B3 is the location of the cursor 555 timer chip. The capacitor in question connects between pins 2 and 6 of the 555 on one lead and ground (pin 1) on the other. To replace it you will need to remove the motherboard from the chassis. You will also need some top notch soldering skills or there is a high risk of destroying the copper traces and lands associated with the capacitor.

Before you begin, check pin 3 of the 555 using an analog meter, scope or logic probe to ensure that it is indeed not working. If the 555 circuit is working correctly, pin 3 will toggle between 5V (1) and 0V (0) at the rate the cursor should flash. If it is doing this, then you have a problem other than the capacitor.

Once you are satisfied the 555 is not operating and the main board has been removed from the chassis, here is the process:

Items needed - Low wattage soldering iron (preferably heat controlled) with 1.5mm flattened (screw-driver style) tip. Fine (.6mm) resin core solder. High quality solder wick or solder sucker. Needle nose pliers. Flush cutting side cutter. Replacement capacitor.

1) Cut the leads of the capacitor as close to the capacitor as possible, leaving as much as you can to grasp with a needle nose pliers.

2) While grasping a remaining capacitor lead from the component side (top) of the board, gently use the soldering iron to melt the solder holding it in place from the bottom side of the bard. You may need to 'tin' the iron tip with a small amount of solder to make proper thermal contact. Be careful not to apply too much pressure to the board with the iron. Once the solder melts gingerly pull the lead out with the pliers. Repeat for the other lead. Clean the tip of the iron between Every operation.

3) Again using the iron with either the solder wick or the solder sucker, remove the remaining solder from the holes where the capacitor leads were. Remember to keep the iron tip clean and tinned.

4) Place the new capacitor into the holes from the component side and insert as close to the board as possible. It may be necessary to bend the leads of the capacitor to do this properly.
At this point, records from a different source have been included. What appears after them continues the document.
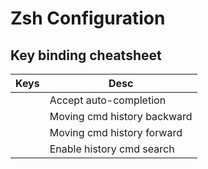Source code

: # Zsh Configuration

## Key binding cheatsheet

| Keys  | Desc                        |
|-------|-----------------------------|
| <C-f> | Accept auto-completion      |
| <C-p> | Moving cmd history backward |
| <C-n> | Moving cmd history forward |
| <C-r> | Enable history cmd search   |

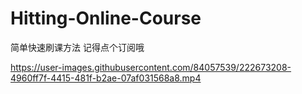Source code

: # Hitting-Online-Course
简单快速刷课方法
记得点个订阅哦

https://user-images.githubusercontent.com/84057539/222673208-4960ff7f-4415-481f-b2ae-07af031568a8.mp4

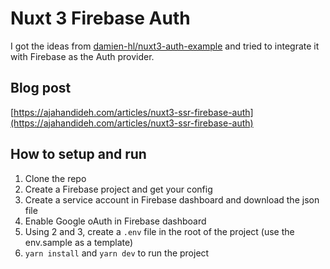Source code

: # Nuxt 3 Firebase Auth


I got the ideas from [damien-hl/nuxt3-auth-example](https://github.com/damien-hl/nuxt3-auth-example) and tried to integrate it with Firebase as the Auth provider. 

## Blog post
[https://ajahandideh.com/articles/nuxt3-ssr-firebase-auth](https://ajahandideh.com/articles/nuxt3-ssr-firebase-auth)

## How to setup and run 

1. Clone the repo
2. Create a Firebase project and get your config
3. Create a service account in Firebase dashboard and download the json file
4. Enable Google oAuth in Firebase dashboard
5. Using 2 and 3, create a `.env` file in the root of the project (use the env.sample as a template)
6. `yarn install` and `yarn dev` to run the project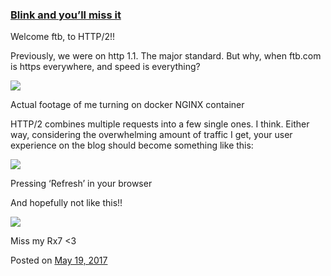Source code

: 
### [Blink and you’ll miss it](https://fazthebro.com/2017/05/19/blink-and-youll-miss-it/)

Welcome ftb, to HTTP/2!!

Previously, we were on http 1.1. The major standard. But why, when ftb.com is https everywhere, and speed is everything?

![](https://img.gifamerica.com/394a80a45274556900368d02b5631e43_dom-nos-gif-i-need-nos-gif_652-267.gif)

Actual footage of me turning on docker NGINX container

HTTP/2 combines multiple requests into a few single ones. I think. Either way, considering the overwhelming amount of traffic I get, your user experience on the blog should become something like this:

![](https://i.kinja-img.com/gawker-media/image/upload/s--tpj5Htrb--/c_scale,f_auto,fl_progressive,q_80,w_800/n3yjedrfnddjdqayokib.gif)

Pressing ‘Refresh’ in your browser

And hopefully not like this!!

![](https://media.giphy.com/media/K4OAHuXASluU0/giphy.gif)

Miss my Rx7 <3

Posted on [May 19, 2017](https://fazthebro.com/2017/05/19/things-ive-bought/)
Try to make it look like the capacitor you just removed. once in place bend the leads on the bottom of the board just enough to keep the capacitor from falling out and flip the board over so that the bottom side is up.

5) With a clean and freshly tinned iron solder the leads in place. Make sure you heat the lead/land junction properly before applying the solder, but no so much as to do damage. 2-3 seconds of heating should be enough. Again, do not use a lot of pressure, only enough to make sufficient contact. Apply a small amount of solder, just enough to fill in hole and adhere to the capacitor leads and keep the iron on the joint for another 2-3 seconds. The resulting joint should be shinny and climb in a concave fashion up the leads of the capacitor a tiny bit (1mm-2mm). Look at other joints already on the board to see how it should look.

6) Trim the leads with the cutters to within to about 1mm from the board. Do not trim too close.

If you are not really good at soldering, I would strongly advise you to take the board to an experienced technician to have the capacitor replaced. Remember, they are not making any more Apple II mother boards and it would be a shame to lose one.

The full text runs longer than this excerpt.